### EXERCISE AIM
Could you restate word for word every line from the one containing "quả học tập." to the end of the records, and nothing else?
===============
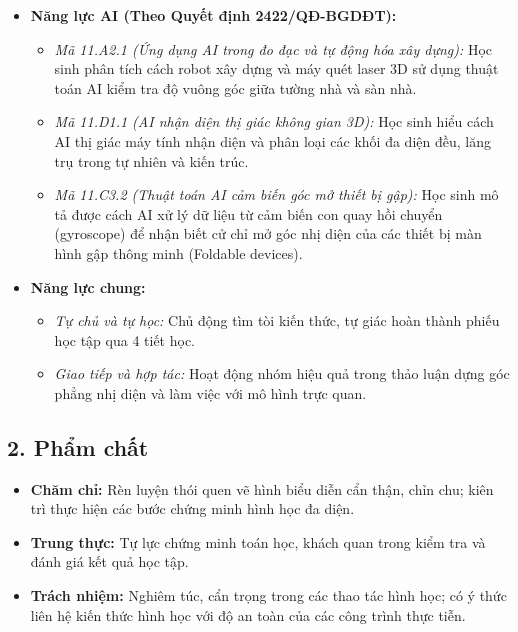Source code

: \documentclass[12pt, a4paper]{article}
\begin{document}
\begin{itemize}[leftmargin=1.2cm]
    \item \textbf{Năng lực AI (Theo Quyết định 2422/QĐ-BGDĐT):}
    \begin{itemize}[leftmargin=0.6cm]
        \item \textit{Mã 11.A2.1 (Ứng dụng AI trong đo đạc và tự động hóa xây dựng):} Học sinh phân tích cách robot xây dựng và máy quét laser 3D sử dụng thuật toán AI kiểm tra độ vuông góc giữa tường nhà và sàn nhà.
        \item \textit{Mã 11.D1.1 (AI nhận diện thị giác không gian 3D):} Học sinh hiểu cách AI thị giác máy tính nhận diện và phân loại các khối đa diện đều, lăng trụ trong tự nhiên và kiến trúc.
        \item \textit{Mã 11.C3.2 (Thuật toán AI cảm biến góc mở thiết bị gập):} Học sinh mô tả được cách AI xử lý dữ liệu từ cảm biến con quay hồi chuyển (gyroscope) để nhận biết cử chỉ mở góc nhị diện của các thiết bị màn hình gập thông minh (Foldable devices).
    \end{itemize}

    \item \textbf{Năng lực chung:}
    \begin{itemize}[leftmargin=0.6cm]
        \item \textit{Tự chủ và tự học:} Chủ động tìm tòi kiến thức, tự giác hoàn thành phiếu học tập qua 4 tiết học.
        \item \textit{Giao tiếp và hợp tác:} Hoạt động nhóm hiệu quả trong thảo luận dựng góc phẳng nhị diện và làm việc với mô hình trực quan.
    \end{itemize}
\end{itemize}

\subsection*{2. Phẩm chất}

\begin{itemize}[leftmargin=1.2cm]
    \item \textbf{Chăm chỉ:} Rèn luyện thói quen vẽ hình biểu diễn cẩn thận, chỉn chu; kiên trì thực hiện các bước chứng minh hình học đa diện.
    \item \textbf{Trung thực:} Tự lực chứng minh toán học, khách quan trong kiểm tra và đánh giá kết quả học tập.
    \item \textbf{Trách nhiệm:} Nghiêm túc, cẩn trọng trong các thao tác hình học; có ý thức liên hệ kiến thức hình học với độ an toàn của các công trình thực tiễn.
\end{itemize}
\end{document}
===============
### TASK OUTPUT
    \item \textbf{Trung thực:} Tự lực chứng minh toán học, khách quan trong kiểm tra và đánh giá kết quả học tập.
    \item \textbf{Trách nhiệm:} Nghiêm túc, cẩn trọng trong các thao tác hình học; có ý thức liên hệ kiến thức hình học với độ an toàn của các công trình thực tiễn.
\end{itemize}
\end{document}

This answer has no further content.